Austrian monk Gregor Mendel (1822-1884) chose to experiment with pea plants because they possessed four important qualities:

  • Peas had been shown to be true-breeding (all offspring will have the same characteristic generation after generation)
  • Peas exhibit a variety of contrasting traits (purple vs. white flowers; round vs. wrinkled seeds)
  • The shape of the pea flower protected it from foreign pollen
  • Peas usually reproduce by self-pollination, in which pollen produced by a flower fertilizes eggs in the same flower
  • Pea plants grow quickly and do not require much space

Mendel experimented with plant breeding to study how traits are passed from parents to offspring. He discovered the basic rules of inheritance that are still used in textbooks today. Mendel's experiments with pea plants involved crossing purebred plants to discover the principle of dominance and uniformity. For example, when crossing pure tall plants with pure short plants, all the new pea plants (referred to as the F1 generation) were tall. Similarly, crossing pure yellow-seeded pea plants and pure green-seeded pea plants produced an F1 generation of all yellow-seeded pea plants.
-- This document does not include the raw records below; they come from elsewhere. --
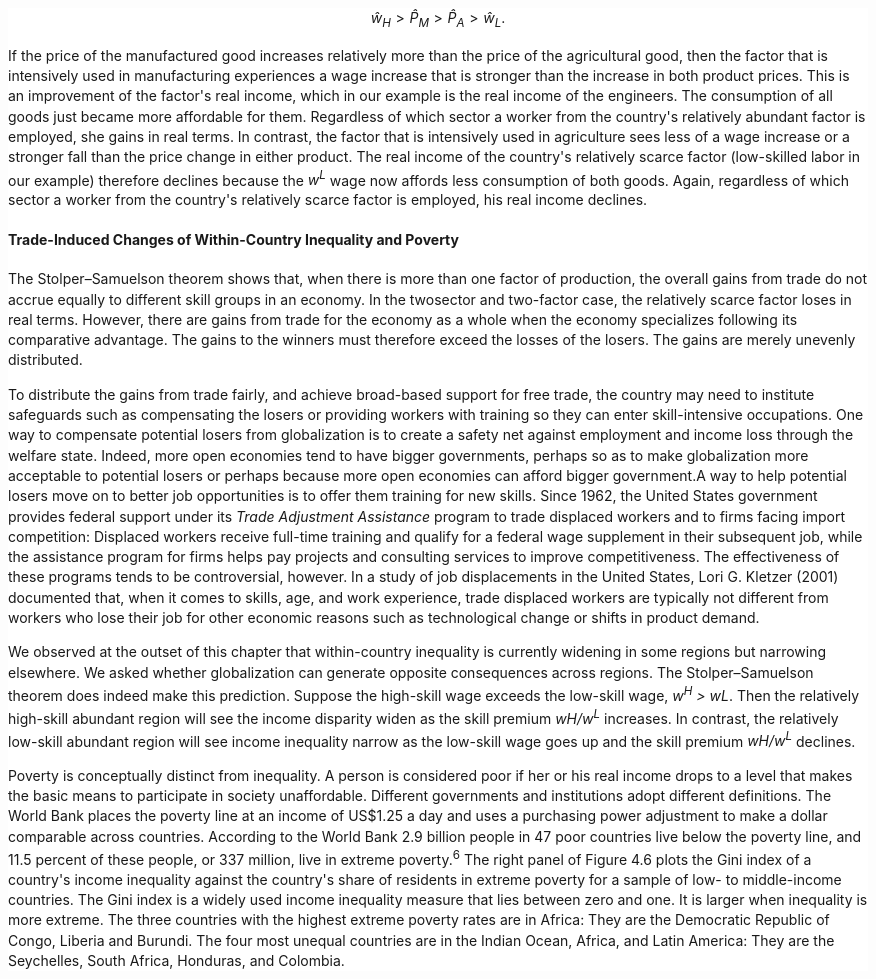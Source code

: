 $$
\hat{w}_H > \hat{P}_M > \hat{P}_A > \hat{w}_L.
$$

If the price of the manufactured good increases relatively more than the price of the agricultural good, then the factor that is intensively used in manufacturing experiences a wage increase that is stronger than the increase in both product prices. This is an improvement of the factor's real income, which in our example is the real income of the engineers. The consumption of all goods just became more affordable for them. Regardless of which sector a worker from the country's relatively abundant factor is employed, she gains in real terms. In contrast, the factor that is intensively used in agriculture sees less of a wage increase or a stronger fall than the price change in either product. The real income of the country's relatively scarce factor (low-skilled labor in our example) therefore declines because the *w<sup>L</sup>* wage now affords less consumption of both goods. Again, regardless of which sector a worker from the country's relatively scarce factor is employed, his real income declines.

#### **Trade-Induced Changes of Within-Country Inequality and Poverty**

The Stolper–Samuelson theorem shows that, when there is more than one factor of production, the overall gains from trade do not accrue equally to different skill groups in an economy. In the twosector and two-factor case, the relatively scarce factor loses in real terms. However, there are gains from trade for the economy as a whole when the economy specializes following its comparative advantage. The gains to the winners must therefore exceed the losses of the losers. The gains are merely unevenly distributed.

To distribute the gains from trade fairly, and achieve broad-based support for free trade, the country may need to institute safeguards such as compensating the losers or providing workers with training so they can enter skill-intensive occupations. One way to compensate potential losers from globalization is to create a safety net against employment and income loss through the welfare state. Indeed, more open economies tend to have bigger governments, perhaps so as to make globalization more acceptable to potential losers or perhaps because more open economies can afford bigger government.A way to help potential losers move on to better job opportunities is to offer them training for new skills. Since 1962, the United States government provides federal support under its *Trade Adjustment Assistance* program to trade displaced workers and to firms facing import competition: Displaced workers receive full-time training and qualify for a federal wage supplement in their subsequent job, while the assistance program for firms helps pay projects and consulting services to improve competitiveness. The effectiveness of these programs tends to be controversial, however. In a study of job displacements in the United States, Lori G. Kletzer (2001) documented that, when it comes to skills, age, and work experience, trade displaced workers are typically not different from workers who lose their job for other economic reasons such as technological change or shifts in product demand.

We observed at the outset of this chapter that within-country inequality is currently widening in some regions but narrowing elsewhere. We asked whether globalization can generate opposite consequences across regions. The Stolper–Samuelson theorem does indeed make this prediction. Suppose the high-skill wage exceeds the low-skill wage, *w<sup>H</sup> > wL*. Then the relatively high-skill abundant region will see the income disparity widen as the skill premium *wH/w<sup>L</sup>* increases. In contrast, the relatively low-skill abundant region will see income inequality narrow as the low-skill wage goes up and the skill premium *wH/w<sup>L</sup>* declines.

Poverty is conceptually distinct from inequality. A person is considered poor if her or his real income drops to a level that makes the basic means to participate in society unaffordable. Different governments and institutions adopt different definitions. The World Bank places the poverty line at an income of US\$1.25 a day and uses a purchasing power adjustment to make a dollar comparable across countries. According to the World Bank 2.9 billion people in 47 poor countries live below the poverty line, and 11.5 percent of these people, or 337 million, live in extreme poverty.<sup>6</sup> The right panel of Figure 4.6 plots the Gini index of a country's income inequality against the country's share of residents in extreme poverty for a sample of low- to middle-income countries. The Gini index is a widely used income inequality measure that lies between zero and one. It is larger when inequality is more extreme. The three countries with the highest extreme poverty rates are in Africa: They are the Democratic Republic of Congo, Liberia and Burundi. The four most unequal countries are in the Indian Ocean, Africa, and Latin America: They are the Seychelles, South Africa, Honduras, and Colombia.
Mendel then took the offspring of a previous cross and crossed them again. For example, he took two of the "F1" generation (which were tall) and crossed them, expecting to get all tall plants again (since tall is dominant). However, he got some short plants from this cross! His new batch of pea plants (the "F2" generation) was about 3/4 tall and 1/4 short.

Mendel also conducted monohybrid and dihybrid cross experiments. In his monohybrid crosses, an idealized 3:1 ratio between dominant and recessive phenotypes resulted. In dihybrid crosses, however, he found a 9:3:3:1 ratio. This shows that each of the two alleles is inherited independently from the other, with a 3:1 phenotypic ratio for each.